Pharmacies in Wales to trial electronic prescription service in summer 2023

“A small number” of pharmacies in Wales will trial an electronic prescription service (EPS) “during summer 2023”, health minister Eluned Morgan has announced.

EPS
Discussions have started around how the service can then be deployed following the trial

The service will replicate the one currently used in England “for the electronic transfer of prescriptions between [general practices] and pharmacies”, Ms Morgan wrote in a statement last week (May 27).

“Officials and programme colleagues are in discussion with NHS Digital in England” about how to roll the service out in Welsh pharmacies following the trial, she said.

“Discussions have started around how this can then be deployed at pace across all GP [surgeries] and pharmacies, and the programme team are working with system suppliers and primary care colleagues to make this possible,” Ms Morgan wrote.

The Welsh government does not “have a list of pharmacies taking part yet”, a spokesperson told C+D today (May 30).

EPS in all Welsh pharmacies over the “next couple of years”

The implementation of an EPS is part of the Welsh government’s digital medicines transformation portfolio – formerly referred to as the ePrescribing programme.

While the whole portfolio might take “between three to five years” to be implemented, the Welsh government expects that primary care prescriptions will be transferred through the EPS service “by default in the next couple of years”, the spokesperson added.

Under its transformation portfolio, the government also hopes patients will be able to nominate their preferred pharmacy” via the NHS Wales app, a functionality that Ms Morgan said “will be available sooner”.

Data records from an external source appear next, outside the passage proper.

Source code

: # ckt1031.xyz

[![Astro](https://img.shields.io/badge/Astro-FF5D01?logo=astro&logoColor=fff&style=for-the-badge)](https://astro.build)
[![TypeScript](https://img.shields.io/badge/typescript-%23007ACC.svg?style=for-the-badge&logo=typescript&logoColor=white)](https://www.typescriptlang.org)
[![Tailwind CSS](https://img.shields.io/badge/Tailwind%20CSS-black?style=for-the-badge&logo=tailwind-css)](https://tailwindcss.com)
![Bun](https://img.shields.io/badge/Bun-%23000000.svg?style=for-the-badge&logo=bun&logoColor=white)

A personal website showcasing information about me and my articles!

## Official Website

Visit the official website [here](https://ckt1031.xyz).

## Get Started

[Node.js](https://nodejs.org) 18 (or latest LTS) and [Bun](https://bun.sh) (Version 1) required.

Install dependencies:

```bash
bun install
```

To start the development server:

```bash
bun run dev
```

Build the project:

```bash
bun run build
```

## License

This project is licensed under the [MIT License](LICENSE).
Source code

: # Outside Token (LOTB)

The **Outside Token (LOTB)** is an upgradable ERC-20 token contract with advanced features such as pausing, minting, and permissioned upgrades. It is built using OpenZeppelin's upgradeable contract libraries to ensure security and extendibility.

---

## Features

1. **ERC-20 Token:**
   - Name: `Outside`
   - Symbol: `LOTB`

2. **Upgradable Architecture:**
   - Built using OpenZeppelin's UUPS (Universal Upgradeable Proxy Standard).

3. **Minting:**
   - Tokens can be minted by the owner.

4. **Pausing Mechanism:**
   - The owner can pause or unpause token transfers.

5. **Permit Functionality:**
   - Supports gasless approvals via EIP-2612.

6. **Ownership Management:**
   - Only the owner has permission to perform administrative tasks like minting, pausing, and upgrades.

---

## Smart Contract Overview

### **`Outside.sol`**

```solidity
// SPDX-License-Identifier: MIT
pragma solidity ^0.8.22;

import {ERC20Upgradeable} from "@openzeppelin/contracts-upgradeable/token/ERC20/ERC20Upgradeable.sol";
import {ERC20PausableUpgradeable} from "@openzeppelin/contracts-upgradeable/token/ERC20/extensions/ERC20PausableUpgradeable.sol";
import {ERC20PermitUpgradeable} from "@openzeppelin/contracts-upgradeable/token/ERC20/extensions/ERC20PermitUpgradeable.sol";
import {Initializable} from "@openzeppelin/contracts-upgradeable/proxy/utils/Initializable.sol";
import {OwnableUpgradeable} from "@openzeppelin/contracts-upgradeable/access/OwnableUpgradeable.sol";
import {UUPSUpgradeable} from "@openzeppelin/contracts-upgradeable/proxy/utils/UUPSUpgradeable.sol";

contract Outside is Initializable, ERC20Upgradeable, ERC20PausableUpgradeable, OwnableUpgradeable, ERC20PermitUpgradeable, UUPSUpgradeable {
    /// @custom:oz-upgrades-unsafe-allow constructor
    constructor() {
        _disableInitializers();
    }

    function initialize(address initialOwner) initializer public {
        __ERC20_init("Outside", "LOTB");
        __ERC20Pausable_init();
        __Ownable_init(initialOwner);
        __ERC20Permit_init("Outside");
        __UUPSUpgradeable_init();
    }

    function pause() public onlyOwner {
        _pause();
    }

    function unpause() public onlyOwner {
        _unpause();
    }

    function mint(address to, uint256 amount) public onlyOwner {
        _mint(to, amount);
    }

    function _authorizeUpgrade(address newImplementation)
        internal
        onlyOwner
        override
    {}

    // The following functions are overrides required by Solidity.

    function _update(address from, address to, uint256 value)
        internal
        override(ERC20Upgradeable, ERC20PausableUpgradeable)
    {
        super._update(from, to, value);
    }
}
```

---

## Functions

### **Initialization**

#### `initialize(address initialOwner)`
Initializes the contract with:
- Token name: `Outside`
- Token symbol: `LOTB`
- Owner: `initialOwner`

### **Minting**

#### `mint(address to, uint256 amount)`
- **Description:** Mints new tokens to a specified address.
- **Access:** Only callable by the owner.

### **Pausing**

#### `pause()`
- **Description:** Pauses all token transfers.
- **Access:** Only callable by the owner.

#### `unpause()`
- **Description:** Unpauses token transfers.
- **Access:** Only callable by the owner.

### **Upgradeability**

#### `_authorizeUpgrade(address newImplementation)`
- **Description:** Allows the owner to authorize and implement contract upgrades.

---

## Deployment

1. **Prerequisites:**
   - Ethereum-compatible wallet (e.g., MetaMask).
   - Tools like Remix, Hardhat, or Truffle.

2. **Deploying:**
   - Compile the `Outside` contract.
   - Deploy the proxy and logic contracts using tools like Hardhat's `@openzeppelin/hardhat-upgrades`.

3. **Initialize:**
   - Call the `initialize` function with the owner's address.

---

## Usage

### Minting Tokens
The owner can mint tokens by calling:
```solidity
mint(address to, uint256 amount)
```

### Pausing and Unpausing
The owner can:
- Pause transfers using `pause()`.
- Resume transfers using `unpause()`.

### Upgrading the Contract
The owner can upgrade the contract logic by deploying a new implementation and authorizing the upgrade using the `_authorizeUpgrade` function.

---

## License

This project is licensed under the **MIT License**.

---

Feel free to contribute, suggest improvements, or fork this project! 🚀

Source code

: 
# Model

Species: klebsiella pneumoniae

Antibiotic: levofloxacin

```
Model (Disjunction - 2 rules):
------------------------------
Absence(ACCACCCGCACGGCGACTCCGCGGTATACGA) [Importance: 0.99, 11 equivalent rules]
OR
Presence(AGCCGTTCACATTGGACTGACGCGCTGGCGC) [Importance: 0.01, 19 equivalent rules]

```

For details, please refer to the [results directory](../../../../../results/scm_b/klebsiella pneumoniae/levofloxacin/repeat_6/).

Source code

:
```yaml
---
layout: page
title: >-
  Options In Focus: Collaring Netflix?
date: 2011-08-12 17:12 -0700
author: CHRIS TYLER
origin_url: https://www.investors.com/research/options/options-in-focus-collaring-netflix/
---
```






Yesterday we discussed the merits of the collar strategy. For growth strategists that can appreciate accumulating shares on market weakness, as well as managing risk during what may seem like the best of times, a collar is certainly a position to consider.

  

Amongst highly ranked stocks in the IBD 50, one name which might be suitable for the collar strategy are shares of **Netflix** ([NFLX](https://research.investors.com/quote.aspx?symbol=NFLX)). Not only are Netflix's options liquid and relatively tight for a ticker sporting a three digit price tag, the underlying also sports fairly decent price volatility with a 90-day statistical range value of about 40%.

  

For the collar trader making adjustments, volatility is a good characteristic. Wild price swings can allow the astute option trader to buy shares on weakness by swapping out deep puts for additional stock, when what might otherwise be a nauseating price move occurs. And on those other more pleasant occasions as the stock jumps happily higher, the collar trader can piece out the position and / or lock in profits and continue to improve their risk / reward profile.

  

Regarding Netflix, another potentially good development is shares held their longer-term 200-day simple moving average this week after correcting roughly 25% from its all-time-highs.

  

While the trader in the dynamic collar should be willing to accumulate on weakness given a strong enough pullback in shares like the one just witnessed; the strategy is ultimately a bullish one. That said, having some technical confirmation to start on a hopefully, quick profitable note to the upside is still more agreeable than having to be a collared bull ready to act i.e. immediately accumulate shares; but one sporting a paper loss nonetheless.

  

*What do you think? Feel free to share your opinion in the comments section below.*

The portfolio will also drive forward “the electronic transfer of [hospital] prescription information on discharge to primary care settings and from outpatients to community pharmacies” in Wales, and establish a national medicines repository for “more seamless transfer of information between primary and secondary care settings”.

Currently, GPs and other clinicians in primary care in Wales produce prescriptions using electronic solutions, but “must print and sign hard copies that are transported to a pharmacy for fulfilment”.

The hard copy prescriptions are archived for reporting by the NHS Wales Shared Services Partnership.

The new programme will complete the digitisation of this process so that paper prescriptions and “wet” signatures are replaced by electronic prescriptions and signatures.

The Welsh government first unveiled plans that would allow pharmacies to directly receive prescriptions electronically from a prescriber in September 2021, following an independent review into ePrescribing in Wales earlier that year.